• **EXCERPTED DATA**:
┌──
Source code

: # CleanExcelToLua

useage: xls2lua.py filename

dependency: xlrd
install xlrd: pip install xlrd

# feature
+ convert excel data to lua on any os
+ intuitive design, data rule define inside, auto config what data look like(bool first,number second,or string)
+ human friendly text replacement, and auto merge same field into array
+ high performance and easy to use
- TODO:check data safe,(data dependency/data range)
└──
• **INSTRUCTIONS FOR THE TASK**: Copy all data exactly, start to finish.

• **YOUR SOLUTION**:
Source code

: # CleanExcelToLua

useage: xls2lua.py filename

dependency: xlrd
install xlrd: pip install xlrd

# feature
+ convert excel data to lua on any os
+ intuitive design, data rule define inside, auto config what data look like(bool first,number second,or string)
+ human friendly text replacement, and auto merge same field into array
+ high performance and easy to use
- TODO:check data safe,(data dependency/data range)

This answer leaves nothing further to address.